Consider how this site works: people post something interesting on a forum, your read it, maybe you add your thoughts, or watch the discussion develop.  Works pretty well. 

Now imagine that some really dedicated people, including many people that never post on this site but are fully engaged with the website, will all be working in a "forum" live.  What does this mean? 

Lightning in a bottle. 

First off, Chris and Becca break the ice and start engaging people.  Now picture people responding - but this is live so here's how it will go on a particular topic:

...lots of people will have things to say...

...as they say them everyone in the room is considering how that person's thoughts relates to them...

...this sparks new thoughts throughout the room instantly...

...leading immediately to new discussion...

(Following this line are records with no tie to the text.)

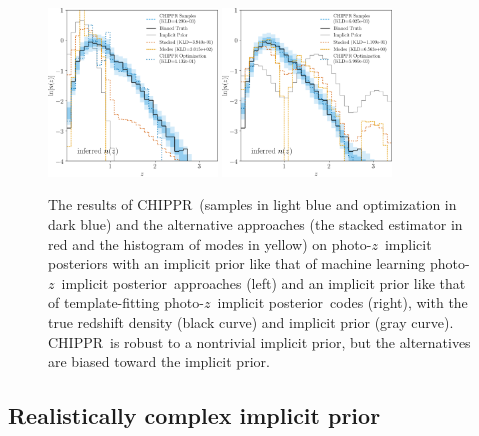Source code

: \documentclass[iop]{emulateapj}
\newcommand{\project}[1]{\textsc{#1}}
\newcommand{\Chippr}{\project{CHIPPR}}
\newcommand{\pz}{photo-$z$}
\newcommand{\pzip}{\pz\ implicit posterior}
\begin{document}
\begin{figure}
	\begin{center}
		\includegraphics[width=0.4\textwidth]{results_prior_training.png}
		\includegraphics[width=0.4\textwidth]{results_prior_template.png}
		\caption
		{The results of \Chippr\ (samples in light blue and optimization in dark blue) and the alternative approaches (the stacked estimator in red and the histogram of modes in yellow) on \pzip s with an implicit prior like that of machine learning \pzip\ approaches (left) and an implicit prior like that of template-fitting \pzip\ codes (right), with the true redshift density (black curve) and implicit prior (gray curve).
			\Chippr\ is robust to a nontrivial implicit prior, but the alternatives are biased toward the implicit prior.
		}
		\label{fig:results-priors}
	\end{center}
\end{figure}

\subsection{Realistically complex implicit prior}
\label{sec:interim}
\end{document}
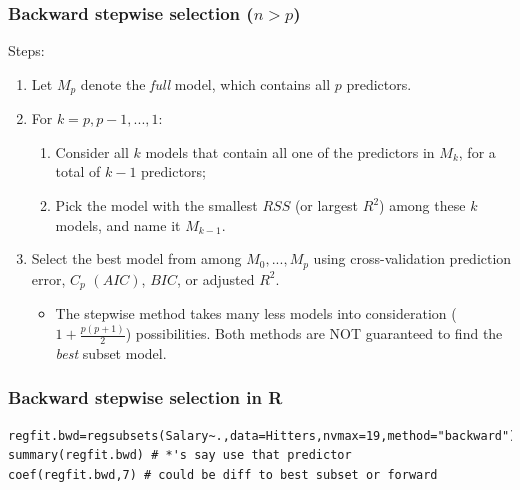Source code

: \documentclass[11pt]{article}
\begin{document}
\subsubsection{Backward stepwise selection ($n>p$)}
\noindent Steps:
\begin{enumerate}
    \item Let $M_p$ denote the \textit{full} model, which contains all $p$ predictors.
    \item For $k=p,p-1,...,1$:
        \begin{enumerate}
            \item Consider all $k$ models that contain all one of the predictors in $M_k$, for a total of $k-1$ predictors;
            \item Pick the model with the smallest $RSS$ (or largest $R^2$) among these $k$ models, and name it $M_{k-1}$.
        \end{enumerate}
    \item Select the best model from among $M_0,...,M_p$ using cross-validation prediction error, $C_p$ $(AIC)$, $BIC$, or adjusted $R^2$.
        \begin{itemize}
            \item The stepwise method takes many less models into consideration ($1 + \frac{p(p+1)}{2}$) possibilities. Both methods are NOT guaranteed to find the \textit{best} subset model.
        \end{itemize}
\end{enumerate}

\subsubsection{Backward stepwise selection in R}
\begin{lstlisting}
regfit.bwd=regsubsets(Salary~.,data=Hitters,nvmax=19,method="backward")
summary(regfit.bwd) # *'s say use that predictor
coef(regfit.bwd,7) # could be diff to best subset or forward
\end{lstlisting}
\end{document}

...if you could picture the interplay of thoughts amongst the participants it would look like lightning....

...and the energy between the participants builds throughout the weekend...

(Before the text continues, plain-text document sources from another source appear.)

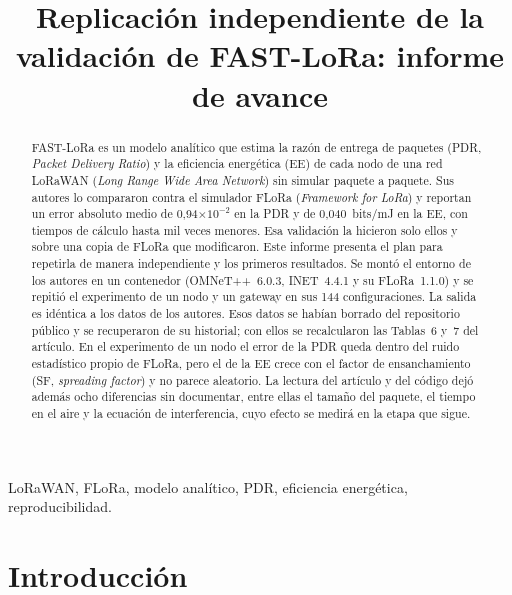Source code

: \documentclass[conference,a4paper]{IEEEtran}
\begin{document}
\title{Replicación independiente de la validación de FAST-LoRa: informe de avance}

\author{
}

\maketitle

\begin{abstract}
FAST-LoRa es un modelo analítico que estima la razón de entrega de paquetes (PDR, \emph{Packet Delivery Ratio}) y la eficiencia energética (EE) de cada nodo de una red LoRaWAN (\emph{Long Range Wide Area Network}) sin simular paquete a paquete. Sus autores lo compararon contra el simulador FLoRa (\emph{Framework for LoRa}) y reportan un error absoluto medio de 0,94$\times10^{-2}$ en la PDR y de 0,040~bits/mJ en la EE, con tiempos de cálculo hasta mil veces menores. Esa validación la hicieron solo ellos y sobre una copia de FLoRa que modificaron. Este informe presenta el plan para repetirla de manera independiente y los primeros resultados. Se montó el entorno de los autores en un contenedor (OMNeT++~6.0.3, INET~4.4.1 y su FLoRa~1.1.0) y se repitió el experimento de un nodo y un gateway en sus 144 configuraciones. La salida es idéntica a los datos de los autores. Esos datos se habían borrado del repositorio público y se recuperaron de su historial; con ellos se recalcularon las Tablas~6 y~7 del artículo. En el experimento de un nodo el error de la PDR queda dentro del ruido estadístico propio de FLoRa, pero el de la EE crece con el factor de ensanchamiento (SF, \emph{spreading factor}) y no parece aleatorio. La lectura del artículo y del código dejó además ocho diferencias sin documentar, entre ellas el tamaño del paquete, el tiempo en el aire y la ecuación de interferencia, cuyo efecto se medirá en la etapa que sigue.
\end{abstract}

\begin{IEEEkeywords}
LoRaWAN, FLoRa, modelo analítico, PDR, eficiencia energética, reproducibilidad.
\end{IEEEkeywords}

\section{Introducción}
\end{document}
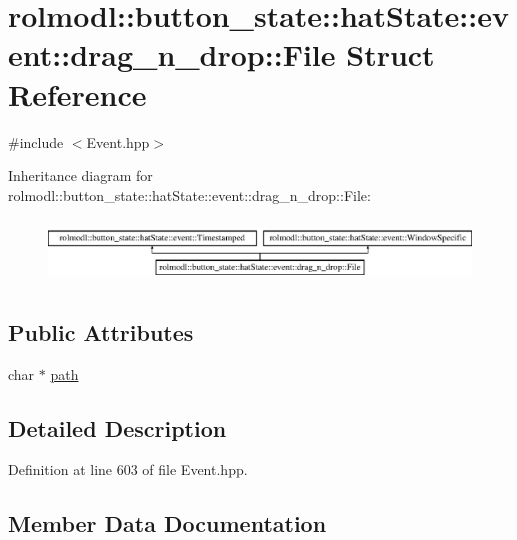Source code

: \hypertarget{structrolmodl_1_1button__state_1_1hat_state_1_1event_1_1drag__n__drop_1_1_file}{}\section{rolmodl\+::button\+\_\+state\+::hat\+State\+::event\+::drag\+\_\+n\+\_\+drop\+::File Struct Reference}
\label{structrolmodl_1_1button__state_1_1hat_state_1_1event_1_1drag__n__drop_1_1_file}


{\ttfamily \#include $<$Event.\+hpp$>$}

Inheritance diagram for rolmodl\+::button\+\_\+state\+::hat\+State\+::event\+::drag\+\_\+n\+\_\+drop\+::File\+:\begin{figure}[H]
\begin{center}
\leavevmode
\includegraphics[height=1.707317cm]{structrolmodl_1_1button__state_1_1hat_state_1_1event_1_1drag__n__drop_1_1_file}
\end{center}
\end{figure}
\subsection*{Public Attributes}
\begin{DoxyCompactItemize}
\item 
char $\ast$ \mbox{\hyperlink{structrolmodl_1_1button__state_1_1hat_state_1_1event_1_1drag__n__drop_1_1_file_aa446739e9ef88bcc066852483548dfaf}{path}}
\end{DoxyCompactItemize}


\subsection{Detailed Description}


Definition at line 603 of file Event.\+hpp.



\subsection{Member Data Documentation}
\mbox{\label{structrolmodl_1_1button__state_1_1hat_state_1_1event_1_1drag__n__drop_1_1_file_aa446739e9ef88bcc066852483548dfaf}}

Chris and Becca joked about Rowe in a podcast that the event could have carried on without them...hard to believe but this is actually true.  Chris and Becca are the catalysts that facilitate the lightning...and Becca does her best to try and control it.

Why go?  To meet like minded people dealing with these issues in their own way - maybe even leading to some connections after the weekend.  But the single best reason to go is to understand what this material is all about and being able to use the Presentation DVD to conduct your own screenings in your own community.  As Chris has said (I'm paraphrasing):  "The next 20 years are going to be completely unlike the last 20 years but one thing is for certain: we are all are going to go through this together."

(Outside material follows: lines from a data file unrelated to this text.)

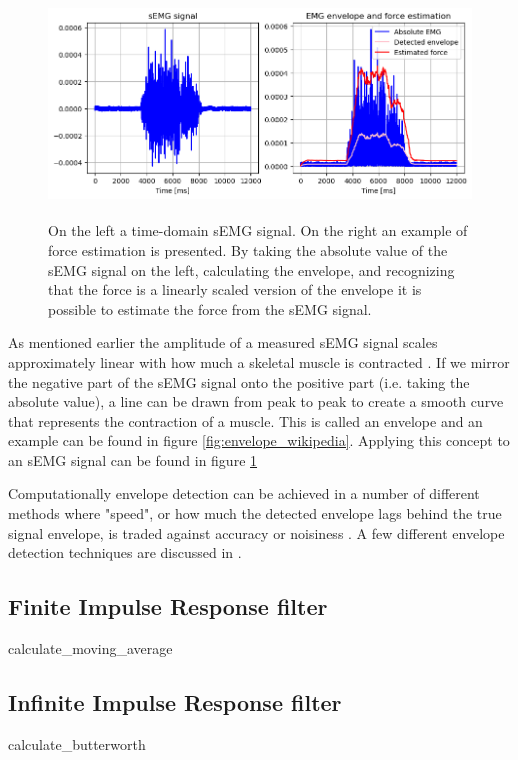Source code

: \begin{figure}[h!t]
	\begin{center}
		\includegraphics[height=60mm]{images/amplitude_force_estimation_example.png}
	\end{center}
	\caption{On the left a time-domain sEMG signal. On the right an example of force estimation is presented. By taking the absolute value of the sEMG signal on the left, calculating the envelope, and recognizing that the force is a linearly scaled version of the envelope it is possible to estimate the force from the sEMG signal.}
	\label{fig:amplitude_estimation_example}
\end{figure}

As mentioned earlier the amplitude of a measured sEMG signal scales approximately linear with how much a skeletal muscle is contracted \cite{adaptive_filter_dry_electrode}. If we mirror the negative part of the sEMG signal onto the positive part (i.e. taking the absolute value), a line can be drawn from peak to peak to create a smooth curve that represents the contraction of a muscle. This is called an envelope and an example can be found in figure \ref{fig:envelope_wikipedia}. Applying this concept to an sEMG signal can be found in figure \ref{fig:amplitude_estimation_example}

Computationally envelope detection can be achieved in a number of different methods where "speed", or how much the detected envelope lags behind the true signal envelope, is traded against accuracy or noisiness \cite{dsp_good_bad_ugly}. A few different envelope detection techniques are discussed in \cite{rose2011electromyogram}.

\subsection{Finite Impulse Response filter}
calculate_moving_average

\subsection{Infinite Impulse Response filter}
calculate_butterworth

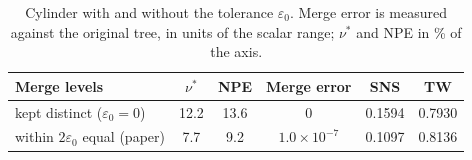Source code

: \begin{table}[!htb]
\centering
\caption{Cylinder with and without the tolerance $\varepsilon_0$. Merge error is measured against the original tree, in units of the scalar range; $\nu^*$ and NPE in \% of the axis.}
\label{tab:cylinder-exact}
\footnotesize
\setlength{\tabcolsep}{3pt}
\begin{tabular}{@{}lccccc@{}}
\toprule
Merge levels & $\nu^*$ & NPE & Merge error & SNS & TW \\
\midrule
kept distinct ($\varepsilon_0=0$) & 12.2 & 13.6 & 0 & 0.1594 & 0.7930 \\
within $2\varepsilon_0$ equal (paper) & 7.7 & 9.2 & $1.0\times10^{-7}$ & 0.1097 & 0.8136 \\
\bottomrule
\end{tabular}
\end{table}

I see Chris has updated the post to say that April 19th to be the last day to sign up...please don't miss out.

Cheers,

James 

markarsenal's picture
markarsenal
Status: Bronze Member (Offline)
Joined: Nov 1 2008
Posts: 28
Re: New Martenson Report: Oil - The Coming Supply Crunch ...

Great post, Chris. A true vindication for the steps I've been taking to prepare and a wonderful, comprehensive entry. This alone is a full return on my subscription investment. Thanks!

maveri's picture
maveri
Status: Silver Member (Offline)
Joined: Nov 20 2008
Posts: 159
Re: New Martenson Report: Oil - The Coming Supply Crunch ...
James705ca wrote:

Brilliant report Chris.

I agree with suesullivan's recommendation above - I recommend anyone currently not a subscriber to become one, even for one month, because this report is very valuable.  Since subscription revenue is the primary way that the site runs, and it does run on money, I hope that you renew your subscription to keep the excellent and timely advice coming.

...

How much of a downturn we will see in Australia I think will be interesting - I am not predicting some of the social breakdown being tauted for the US though.

However, Australia is a very dry country and we are still under water restrictions of soughts here.

Sydney is building a de-salination plant at present (not sure when it's due to come online) but Australians are quite well versed in seeing water as a precious resource.

Oil - well, that's another matter. Distances in Australia are vast but over the last 5 years there has been a real shift from the big family 6 and 8 cylinder motor vehicles to smaller more fuel efficent vehicles - so in that regard, I think any further social changes will be embraced quite quickly as people have been moving in that direction anyhow (in fact, as oil prices dropped, the return to the big vehicles just didn't happen).

Even so - I subscribe not so much for the benefit I gain but for the fact that this message needs to get out there and supporting this site is important.

James Wandler's picture
James Wandler
Status: Martenson Brigade Member (Offline)
Joined: Aug 11 2008
Posts: 219
Re: New Martenson Report: Oil - The Coming Supply Crunch ...

maveri,

I recommend that you read the chapter on Australia in Jared Diamond's book Collapse: How Societies Choose to Fail or Succeed.  Australia has severe issues to contend with I'm afraid and water and desalization of soil is right at the heart of them.  Rivers of salt destroying downstream farmland is what scared me most.  However Jared outlines some steps that can be taken to address the issues and I'm sure that permaculture will give huge benefits as well.